= Gal operon =

Operon

The gal operon is a prokaryotic operon, which encodes enzymes necessary for galactose metabolism. Repression of gene expression for this operon works via binding of repressor molecules to two operators. These repressors dimerize, creating a loop in the DNA. The loop as well as hindrance from the external operator prevent RNA polymerase from binding to the promoter, and thus prevent transcription. Additionally, since the metabolism of galactose in the cell is involved in both anabolic and catabolic pathways, a novel regulatory system using two promoters for differential repression has been identified and characterized within the context of the gal operon.

== Structure ==
The gal operon of E. coli consists of 4 structural genes: galE (epimerase), galT (galactose transferase), galK (galactokinase), and galM (mutarotase) which are transcribed from two overlapping promoters, PG1 (+1) and PG2 (-5), upstream from galE. GalE encodes for an epimerase that converts UDP-glucose into UDP-galactose. This is required for the formation of UDP-galactose for cell wall biosynthesis, in particular the cell wall component lipopolysaccharide, even when cells are not using galactose as a carbon/energy source. GalT encodes for the protein galactosyltransferase which catalyzes the transfer of a galactose sugar to an acceptor, forming a glycosidic bond. GalK encodes for a kinase that phosphorylates α-D-galactose to galactose 1-phosphate. Lastly, galM catalyzes the conversion of β-D-galactose to α-D-galactose as the first step in galactose metabolism.

The gal operon contains two operators, O_{E} (for external) and O_{I} (for internal). The former is just upstream of the promoter, and the latter is just after the galE gene (the first gene in the operon). These operators bind the repressor, GalR, which is encoded from outside the operator region. For this repressor protein to function properly, the operon also contains a histone binding site to facilitate this process.

An additional site, known as the activating site, is found following the external operator, but upstream of PG2. This site serves as the binding region for the cAMP-CRP complex, which modulates the activity of the promoters and thus, gene expression.

== Regulation ==

=== galR ===
The unlinked galR gene encodes the repressor for this system. A tetrameric GalR repressor binds to 2 operators, one located at +55 and one located at -60 relative to the PG1 start site. Looping of the DNA blocks the access of RNA polymerase to promoters and/or inhibits formation of the open complex.

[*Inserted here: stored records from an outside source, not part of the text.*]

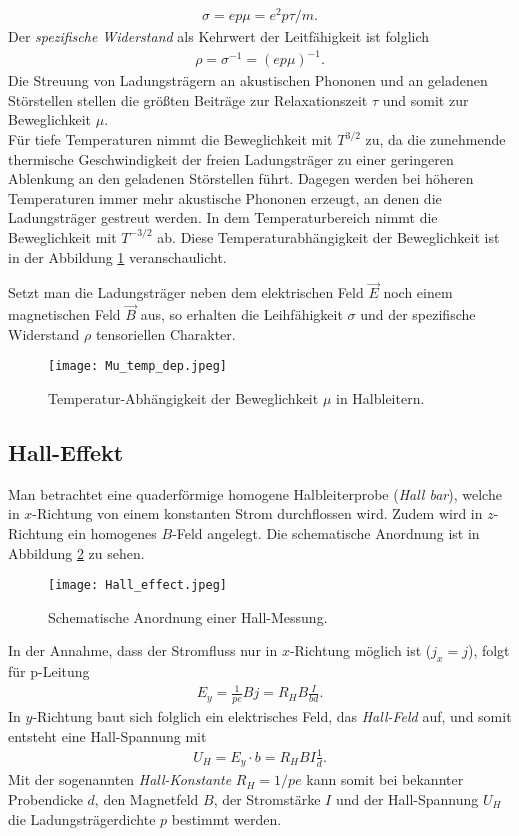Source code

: \begin{align}
\sigma=ep\mu=e^2p\tau/m.
\end{align}
Der \emph{spezifische Widerstand} als Kehrwert der Leitfähigkeit ist folglich
\begin{align}
\rho=\sigma^{-1}=(ep\mu)^{-1}.
\label{eq:p_rho_mu}
\end{align}
Die Streuung von Ladungsträgern an akustischen Phononen und an geladenen Störstellen stellen die größten Beiträge zur Relaxationszeit $\tau$ und somit   zur Beweglichkeit $\mu$.\\
Für tiefe Temperaturen nimmt die Beweglichkeit mit $T^{3/2}$ zu, da die zunehmende thermische Geschwindigkeit der freien Ladungsträger zu einer geringeren Ablenkung an den geladenen Störstellen führt. Dagegen werden bei höheren Temperaturen immer mehr akustische Phononen erzeugt, an denen die Ladungsträger gestreut werden. In dem Temperaturbereich nimmt die Beweglichkeit mit $T^{-3/2}$ ab. Diese Temperaturabhängigkeit der Beweglichkeit ist in der Abbildung \ref{fig:mu-temp_dep} veranschaulicht.

Setzt man die Ladungsträger neben dem elektrischen Feld $\vec{E}$ noch einem magnetischen Feld $\vec{B}$ aus, so erhalten die Leihfähigkeit $\sigma$ und der spezifische Widerstand $\rho$ tensoriellen Charakter.
\enlargethispage{3em}
\begin{figure}[h!]
\centering
\texttt{[image: Mu\_temp\_dep.jpeg]}
\caption{Temperatur-Abhängigkeit der Beweglichkeit $\mu$ in Halbleitern. \cite{lit:GroMa14}}
\label{fig:mu-temp_dep}
\end{figure}

\newpage
\subsection{Hall-Effekt}
Man betrachtet eine quaderförmige homogene Halbleiterprobe (\emph{Hall bar}), welche in $x$-Richtung von einem konstanten Strom durchflossen wird. Zudem wird in $z$-Richtung ein homogenes $B$-Feld angelegt. Die schematische Anordnung ist in Abbildung \ref{fig:hall-effect} zu sehen.
\begin{figure}[h]
\centering
\texttt{[image: Hall\_effect.jpeg]}
\caption{Schematische Anordnung einer Hall-Messung. \cite{lit:Iba09}}
\label{fig:hall-effect}
\end{figure}

In der Annahme, dass der Stromfluss nur in $x$-Richtung möglich ist ($j_x=j$), folgt für p-Leitung
\begin{align}
E_y=\frac{1}{pe}Bj=R_H B\frac{I}{bd}.
\end{align}
In $y$-Richtung baut sich folglich ein elektrisches Feld, das \emph{Hall-Feld} auf, und somit entsteht eine Hall-Spannung mit
\begin{align}
U_H=E_y\cdot b=R_H B I\frac{1}{d}.
\end{align}
Mit der sogenannten \emph{Hall-Konstante} $R_H=1/pe$ kann somit bei bekannter Probendicke $d$, den Magnetfeld $B$, der Stromstärke $I$ und der Hall-Spannung $U_H$ die Ladungsträgerdichte $p$ bestimmt werden.

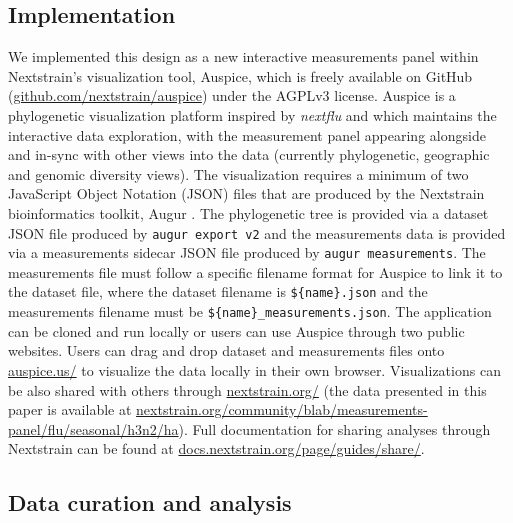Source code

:\documentclass[utf8]{FrontiersinHarvard} %
\begin{document}
\subsection{Implementation}

We implemented this design as a new interactive measurements panel within Nextstrain's visualization tool, Auspice, which is freely available on GitHub (\href{https://github.com/nextstrain/auspice}{github.com/nextstrain/auspice}) under the AGPLv3 license.
Auspice is a phylogenetic visualization platform inspired by \emph{nextflu} and which maintains the interactive data exploration, with the measurement panel appearing alongside and in-sync with other views into the data (currently phylogenetic, geographic and genomic diversity views).
The visualization requires a minimum of two JavaScript Object Notation (JSON) files that are produced by the Nextstrain bioinformatics toolkit, Augur \citep{Huddleston2021}.
The phylogenetic tree is provided via a dataset JSON file produced by \texttt{augur export v2} and the measurements data is provided via a measurements sidecar JSON file produced by \texttt{augur measurements}.
The measurements file must follow a specific filename format for Auspice to link it to the dataset file, where the dataset filename is \texttt{\$\{name\}.json} and the measurements filename must be \texttt{\$\{name\}\_measurements.json}.
The application can be cloned and run locally or users can use Auspice through two public websites.
Users can drag and drop dataset and measurements files onto \href{https://auspice.us/}{auspice.us/} to visualize the data locally in their own browser.
Visualizations can be also shared with others through \href{https://nextstrain.org/}{nextstrain.org/} (the data presented in this paper is available at \href{https://nextstrain.org/community/blab/measurements-panel/flu/seasonal/h3n2/ha}{nextstrain.org/community/blab/measurements-panel/flu/seasonal/h3n2/ha}).
Full documentation for sharing analyses through Nextstrain can be found at \href{https://docs.nextstrain.org/page/guides/share/}{docs.nextstrain.org/page/guides/share/}.

\subsection{Data curation and analysis}
\end{document}
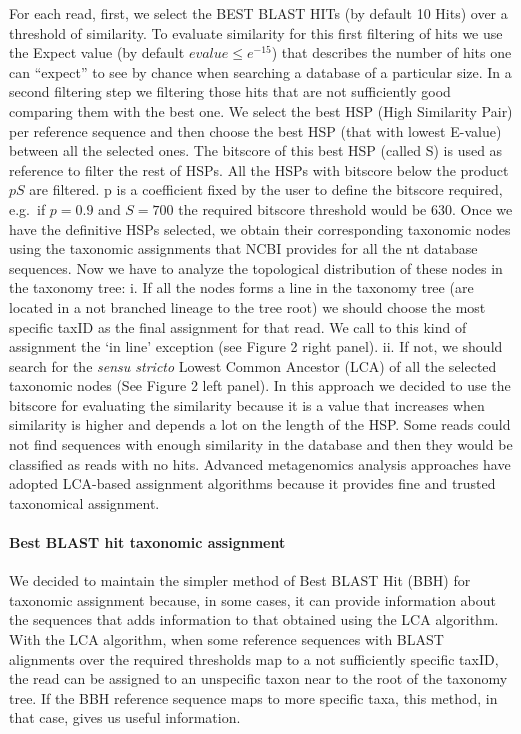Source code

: \documentclass[fleqn,10pt,lineno]{wlpeerj}
\begin{document}
For each read, first, we select the BEST BLAST HITs (by default 10 Hits)
over a threshold of similarity. To evaluate similarity for this first
filtering of hits we use the Expect value (by default
\(evalue \leq e^{-15}\)) that describes the number of hits one can
``expect'' to see by chance when searching a database of a particular
size. In a second filtering step we filtering those hits that are not
sufficiently good comparing them with the best one. We select the best
HSP (High Similarity Pair) per reference sequence and then choose the
best HSP (that with lowest E-value) between all the selected ones. The
bitscore of this best HSP (called S) is used as reference to filter the
rest of HSPs. All the HSPs with bitscore below the product \(p S\) are
filtered. p is a coefficient fixed by the user to define the bitscore
required, e.g.~if \(p=0.9\) and \(S=700\) the required bitscore
threshold would be \(630\). Once we have the definitive HSPs selected,
we obtain their corresponding taxonomic nodes using the taxonomic
assignments that NCBI provides for all the nt database sequences. Now we
have to analyze the topological distribution of these nodes in the
taxonomy tree: i. If all the nodes forms a line in the taxonomy tree
(are located in a not branched lineage to the tree root) we should
choose the most specific taxID as the final assignment for that read. We
call to this kind of assignment the `in line' exception (see Figure 2
right panel). ii. If not, we should search for the \emph{sensu stricto}
Lowest Common Ancestor (LCA) of all the selected taxonomic nodes (See
Figure 2 left panel). In this approach we decided to use the bitscore
for evaluating the similarity because it is a value that increases when
similarity is higher and depends a lot on the length of the HSP. Some
reads could not find sequences with enough similarity in the database
and then they would be classified as reads with no hits. Advanced
metagenomics analysis approaches \citep{huson2012microbial} have adopted
LCA-based assignment algorithms because it provides fine and trusted
taxonomical assignment.

\paragraph{Best BLAST hit taxonomic
assignment}\label{best-blast-hit-taxonomic-assignment}

We decided to maintain the simpler method of Best BLAST Hit (BBH) for
taxonomic assignment because, in some cases, it can provide information
about the sequences that adds information to that obtained using the LCA
algorithm. With the LCA algorithm, when some reference sequences with
BLAST alignments over the required thresholds map to a not sufficiently
specific taxID, the read can be assigned to an unspecific taxon near to
the root of the taxonomy tree. If the BBH reference sequence maps to
more specific taxa, this method, in that case, gives us useful
information.
\end{document}
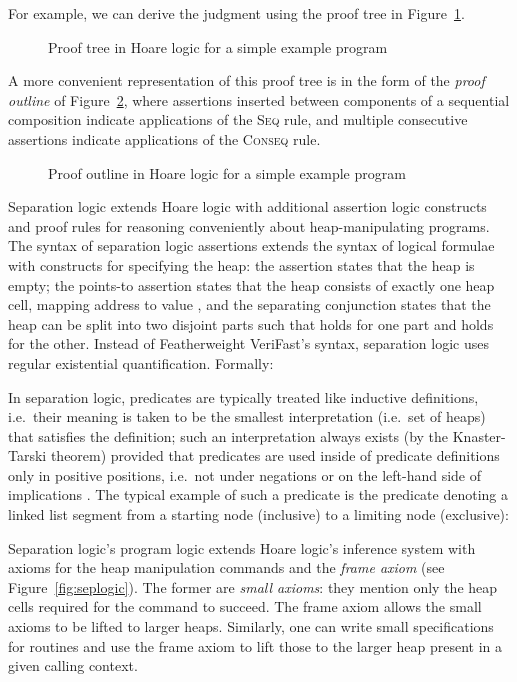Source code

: \documentclass{CSML}
\theoremstyle{definition}\newtheorem{notation}[thm]{Notation}
\theoremstyle{plain}\newtheorem{satz}[thm]{Satz}
\begin{document}
For example, we can derive the judgment  using the proof 
tree in Figure~\ref{fig:hoare-tree}.

\begin{figure}


\caption{Proof tree in Hoare logic for a simple example program}\label{fig:hoare-tree}
\end{figure}

A more convenient representation of this proof tree is in the form of the \emph{proof outline} of Figure~\ref{fig:hoare-outline}, where assertions inserted between components of a
sequential composition indicate applications of the \textsc{Seq} rule, and multiple consecutive assertions indicate applications of the \textsc{Conseq}
rule.
\begin{figure}

\caption{Proof outline in Hoare logic for a simple example program}\label{fig:hoare-outline}
\end{figure}

Separation logic extends Hoare logic with additional assertion logic constructs and proof rules for reasoning conveniently about heap-manipulating programs.
The syntax of separation logic assertions extends the syntax of logical formulae with constructs for specifying the heap: the assertion  states
that the heap is empty; the points-to assertion  states that the heap consists of exactly one heap cell, mapping address  to value , and
the separating conjunction  states that the heap can be split into two disjoint parts such that  holds for one part and  holds for the other.
Instead of Featherweight VeriFast's  syntax, separation logic uses regular existential quantification. Formally:

In separation logic, predicates are typically treated like inductive definitions, i.e.~their meaning is taken to be the smallest interpretation
(i.e.~set of heaps) that satisfies the definition;
such an interpretation always exists (by the Knaster-Tarski theorem) provided that predicates are used inside of predicate
definitions only in positive positions, i.e.~not under negations or on the left-hand side of implications \cite{seplogic-abstraction}.
The typical example of such a predicate is the predicate  denoting a linked list segment from a starting node  (inclusive)
to a limiting node  (exclusive):

Separation logic's program logic extends Hoare logic's inference system with axioms for the heap manipulation commands and the \emph{frame axiom} (see Figure~\ref{fig:seplogic}).
The former are \emph{small axioms}: they mention only the heap cells required for the command to succeed. The frame axiom allows the small axioms to be lifted to larger
heaps. Similarly, one can write small specifications for routines and use the frame axiom to lift those to the larger heap present in a given calling context.
\end{document}
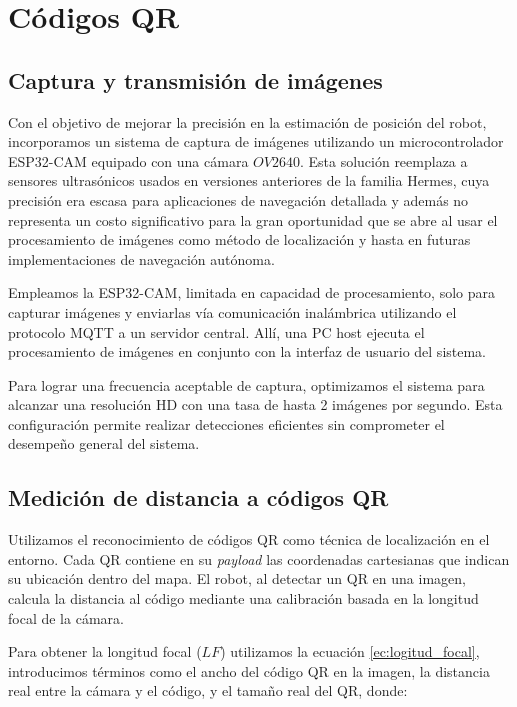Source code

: \section{Códigos QR}

\subsection{Captura y transmisión de imágenes}

Con el objetivo de mejorar la precisión en la estimación de posición del robot, incorporamos un sistema de captura de imágenes utilizando un microcontrolador ESP32-CAM equipado con una cámara $OV2640$. Esta solución reemplaza a sensores ultrasónicos usados en versiones anteriores de la familia Hermes, cuya precisión era escasa para aplicaciones de navegación detallada y además no representa un costo significativo para la gran oportunidad que se abre al usar el procesamiento de imágenes como método de localización y hasta en futuras implementaciones de navegación autónoma. \cite{dey2018hands}

Empleamos la ESP32-CAM, limitada en capacidad de procesamiento, solo para capturar imágenes y enviarlas vía comunicación inalámbrica utilizando el protocolo MQTT a un servidor central. Allí, una PC host ejecuta el procesamiento de imágenes en conjunto con la interfaz de usuario del sistema.

Para lograr una frecuencia aceptable de captura, optimizamos el sistema para alcanzar una resolución HD con una tasa de hasta 2 imágenes por segundo. Esta configuración permite realizar detecciones eficientes sin comprometer el desempeño general del sistema.

\subsection{Medición de distancia a códigos QR}

Utilizamos el reconocimiento de códigos QR como técnica de localización en el entorno. Cada QR contiene en su \textit{payload} las coordenadas cartesianas que indican su ubicación dentro del mapa. El robot, al detectar un QR en una imagen, calcula la distancia al código mediante una calibración basada en la longitud focal de la cámara. \cite{wu2018size}

Para obtener la longitud focal ($LF$) utilizamos la ecuación \ref{ec:logitud_focal}, introducimos términos como el ancho del código QR en la imagen, la distancia real entre la cámara y el código, y el tamaño real del QR, donde:


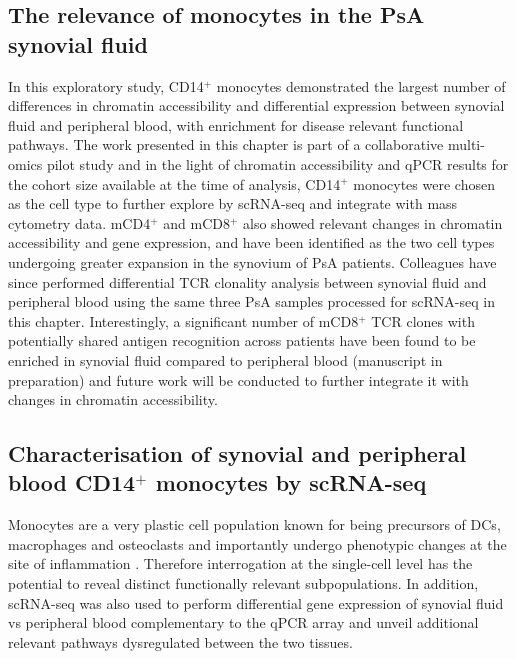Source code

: \subsection{The relevance of monocytes in the PsA synovial fluid}
In this exploratory study, CD14$^+$ monocytes demonstrated the largest number of differences in chromatin accessibility and differential expression between synovial fluid and peripheral blood, with enrichment for disease relevant functional pathways. The work presented in this chapter is part of a collaborative multi-omics pilot study and in the light of chromatin accessibility and qPCR results for the cohort size available at the time of analysis, CD14$^+$ monocytes were chosen as the cell type to further explore by scRNA-seq and integrate with mass cytometry data. mCD4$^+$ and mCD8$^+$ also showed relevant changes in chromatin accessibility and gene expression, and have been identified as the two cell types undergoing greater expansion in the synovium of PsA patients. Colleagues have since performed differential TCR clonality analysis between synovial fluid and peripheral blood using the same three PsA samples processed for scRNA-seq in this chapter. Interestingly, a significant number of mCD8$^+$ TCR clones with potentially shared antigen recognition across patients have been found to be enriched in synovial fluid compared to peripheral blood (manuscript in preparation) and future work will be conducted to further integrate it with changes in chromatin accessibility.  

\subsection{Characterisation of synovial and peripheral blood CD14$^+$ monocytes by scRNA-seq}

Monocytes are a very plastic cell population known for being precursors of DCs, macrophages and osteoclasts and importantly undergo phenotypic changes at the site of inflammation \parencite{Qu2014,Rivollier2012}. Therefore interrogation at the single-cell level has the potential to reveal distinct functionally relevant subpopulations. In addition, scRNA-seq was also used to perform differential gene expression of synovial fluid vs peripheral blood complementary to the qPCR array and unveil additional relevant pathways dysregulated between the two tissues.

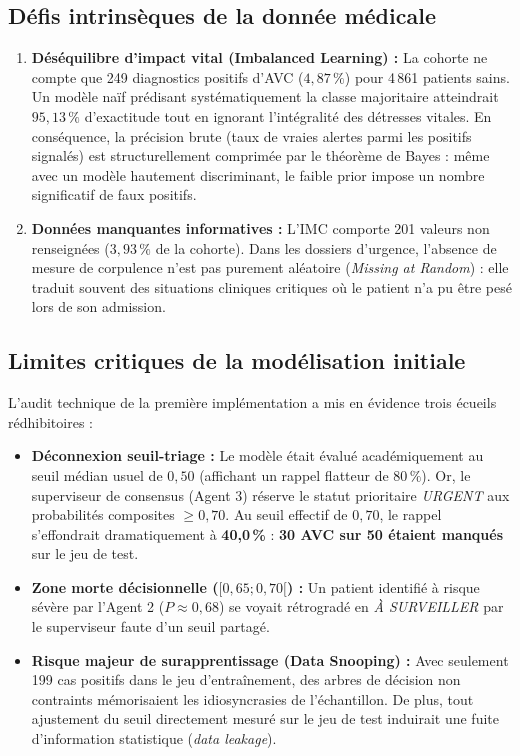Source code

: \documentclass[11pt,a4paper]{article}
\begin{document}
\subsection{Défis intrinsèques de la donnée médicale}
\begin{enumerate}[label=\textbf{\arabic*.}]
    \item \textbf{Déséquilibre d'impact vital (Imbalanced Learning) :} La cohorte ne compte que 249 diagnostics positifs d'AVC ($4{,}87\,\%$) pour 4\,861 patients sains. Un modèle naïf prédisant systématiquement la classe majoritaire atteindrait $95{,}13\,\%$ d'exactitude tout en ignorant l'intégralité des détresses vitales. En conséquence, la précision brute (taux de vraies alertes parmi les positifs signalés) est structurellement comprimée par le théorème de Bayes : même avec un modèle hautement discriminant, le faible prior impose un nombre significatif de faux positifs.
    \item \textbf{Données manquantes informatives :} L'IMC comporte 201 valeurs non renseignées ($3{,}93\,\%$ de la cohorte). Dans les dossiers d'urgence, l'absence de mesure de corpulence n'est pas purement aléatoire (\emph{Missing at Random}) : elle traduit souvent des situations cliniques critiques où le patient n'a pu être pesé lors de son admission.
\end{enumerate}

\subsection{Limites critiques de la modélisation initiale}
L'audit technique de la première implémentation a mis en évidence trois écueils rédhibitoires :
\begin{itemize}[leftmargin=*, label=\color{alertred}]
    \item \textbf{Déconnexion seuil-triage :} Le modèle était évalué académiquement au seuil médian usuel de $0{,}50$ (affichant un rappel flatteur de $80\,\%$). Or, le superviseur de consensus (Agent 3) réserve le statut prioritaire \emph{URGENT} aux probabilités composites $\ge 0{,}70$. Au seuil effectif de $0{,}70$, le rappel s'effondrait dramatiquement à \textbf{40{,}0\,\%} : \textbf{30 AVC sur 50 étaient manqués} sur le jeu de test.
    \item \textbf{Zone morte décisionnelle ($[0{,}65 ; 0{,}70[$) :} Un patient identifié à risque sévère par l'Agent 2 ($P \approx 0{,}68$) se voyait rétrogradé en \emph{À SURVEILLER} par le superviseur faute d'un seuil partagé.
    \item \textbf{Risque majeur de surapprentissage (Data Snooping) :} Avec seulement 199 cas positifs dans le jeu d'entraînement, des arbres de décision non contraints mémorisaient les idiosyncrasies de l'échantillon. De plus, tout ajustement du seuil directement mesuré sur le jeu de test induirait une fuite d'information statistique (\emph{data leakage}).
\end{itemize}
\end{document}

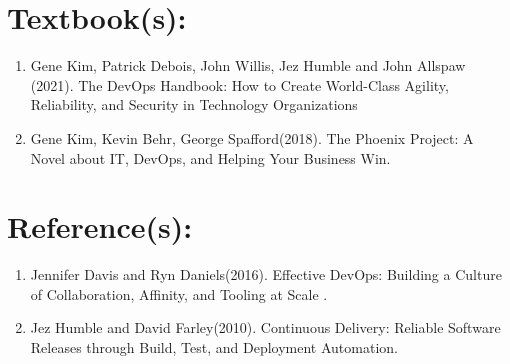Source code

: \section{Textbook(s):}
\begin{enumerate}
    
    \item  Gene Kim, Patrick Debois, John Willis, Jez Humble and John Allspaw (2021). The DevOps Handbook: How to Create World-Class Agility, Reliability, and Security in Technology Organizations
    \item  Gene Kim, Kevin Behr, George Spafford(2018). The Phoenix Project: A Novel about IT, DevOps, and Helping Your Business Win.
    
\end{enumerate}


\section{Reference(s):}
\begin{enumerate}
    \item Jennifer Davis and Ryn Daniels(2016). Effective DevOps: Building a Culture of Collaboration, Affinity, and Tooling at Scale .
    \item Jez Humble and David Farley(2010). Continuous Delivery: Reliable Software Releases through Build, Test, and Deployment Automation.
\end{enumerate}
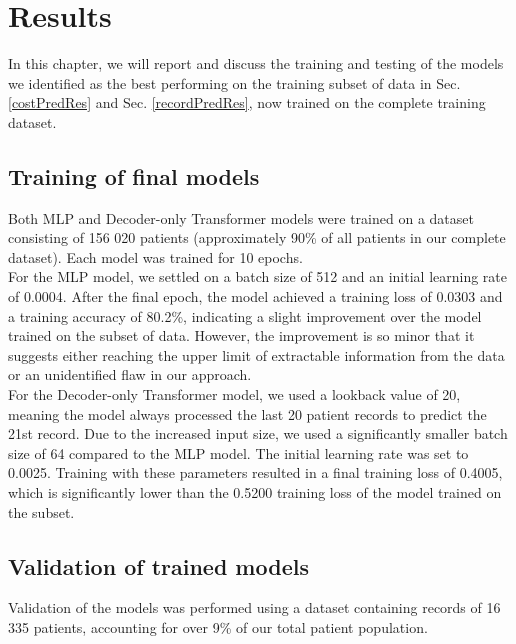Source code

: 
\chapter{Results} \label{chap:results}

In this chapter, we will report and discuss the training and testing of the models we identified as the best performing on the training subset of data in Sec. \ref{costPredRes} and Sec. \ref{recordPredRes}, now trained on the complete training dataset.

\section{Training of final models}
\label{modelTrain}

Both MLP and Decoder-only Transformer models were trained on a dataset consisting of 156 020 patients (approximately 90\% of all patients in our complete dataset). Each model was trained for 10 epochs.
\\

For the MLP model, we settled on a batch size of 512 and an initial learning rate of 0.0004. After the final epoch, the model achieved a training loss of 0.0303 and a training accuracy of 80.2\%, indicating a slight improvement over the model trained on the subset of data. However, the improvement is so minor that it suggests either reaching the upper limit of extractable information from the data or an unidentified flaw in our approach.
\\

For the Decoder-only Transformer model, we used a lookback value of 20, meaning the model always processed the last 20 patient records to predict the 21st record. Due to the increased input size, we used a significantly smaller batch size of 64 compared to the MLP model. The initial learning rate was set to 0.0025. Training with these parameters resulted in a final training loss of 0.4005, which is significantly lower than the 0.5200 training loss of the model trained on the subset.

\section{Validation of trained models}
\label{modelValid}

Validation of the models was performed using a dataset containing records of 16 335 patients, accounting for over 9\% of our total patient population.
\\

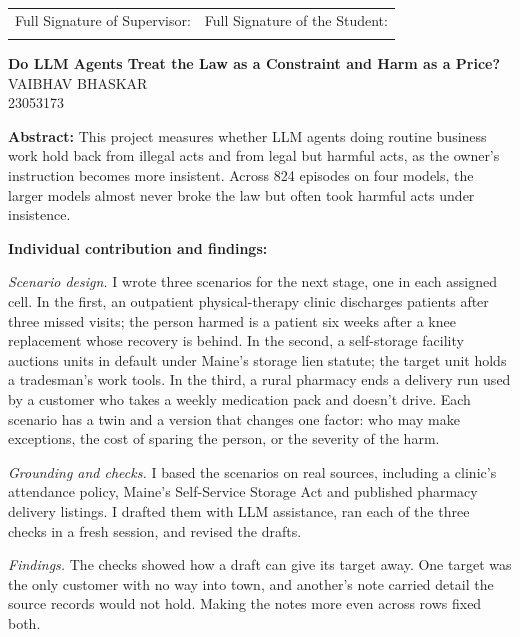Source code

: \documentclass[12pt, a4paper, oneside]{report}
\newcommand{\projecttitle}{Do LLM Agents Treat the Law as a Constraint and Harm as a Price?}
\newcommand{\memberB}{Vaibhav Bhaskar}
\newcommand{\rollB}{23053173}
\begin{document}
\vspace{1cm}

\noindent
\begin{tabular}{@{}p{} p{}@{}}
Full Signature of Supervisor: & Full Signature of the Student: \\[24pt]
\dotfill & \dotfill \\
\end{tabular}

\newpage
\begin{center}
{\large \textbf{\projecttitle}}\\[8pt]
{\normalsize \MakeUppercase{\memberB}}\\
{\normalsize \rollB}\\[8pt]
\end{center}

\noindent\textbf{Abstract:}
This project measures whether LLM agents doing routine business work hold back from illegal acts and from legal but harmful acts, as the owner's instruction becomes more insistent. Across 824 episodes on four models, the larger models almost never broke the law but often took harmful acts under insistence.

\vspace{8pt}
\noindent\textbf{Individual contribution and findings:}

\textit{Scenario design.} I wrote three scenarios for the next stage, one in each assigned cell. In the first, an outpatient physical-therapy clinic discharges patients after three missed visits; the person harmed is a patient six weeks after a knee replacement whose recovery is behind. In the second, a self-storage facility auctions units in default under Maine's storage lien statute; the target unit holds a tradesman's work tools. In the third, a rural pharmacy ends a delivery run used by a customer who takes a weekly medication pack and doesn't drive. Each scenario has a twin and a version that changes one factor: who may make exceptions, the cost of sparing the person, or the severity of the harm.

\textit{Grounding and checks.} I based the scenarios on real sources, including a clinic's attendance policy, Maine's Self-Service Storage Act and published pharmacy delivery listings. I drafted them with LLM assistance, ran each of the three checks in a fresh session, and revised the drafts.

\textit{Findings.} The checks showed how a draft can give its target away. One target was the only customer with no way into town, and another's note carried detail the source records would not hold. Making the notes more even across rows fixed both.
\end{document}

This looping requires the presence of the histone-like protein, HU to facilitate the formation of the structure and allow for proper repression. When GalR binds as a dimer to the -60 site only, the promoter PG2 is activated, not repressed, allowing basal levels of GalE to be produced. In this state, the PG1 promoter is inactivated through interactions with the alpha subunit of RNA polymerase. Activity of this repressor protein is controlled based on the levels of D-galactose in the cell. Increased levels of this sugar inhibit the activity of the repressor by binding allosterically, resulting in a conformational change of the protein, which suppresses its interactions with RNA polymerase and DNA. This induces the activity of the operon, which will increase the rate of galactose metabolism.

Along with the structurally similar lac repressor LacI, GalR is a prototypical member of the LacI/GalR family of transcriptional regulators, mostly allosterically controlled. Via their actions on GalR, galactose and fucose are inducers of the gal operon and IPTG is an anti-inducer.

10.1038/srep27672

=== CRP-cAMP ===
The gal operon is also controlled by CRP-cAMP, similarly to the lac operon. CRP-cAMP binds to the -35 region, promoting transcription from PG1 but inhibiting transcription from PG2. This is accomplished due to the location of the activation sequence. When CRP-cAMP binds the activating sequence, it blocks RNA polymerase from establishing an open complex with PG2, but enhances a closed complex with RNA polymerase at PG1. This represses the activity of the PG2 promoter, and increases the activity of the PG1 promoter. When cells are grown in glucose, basal level transcription occurs from PG2.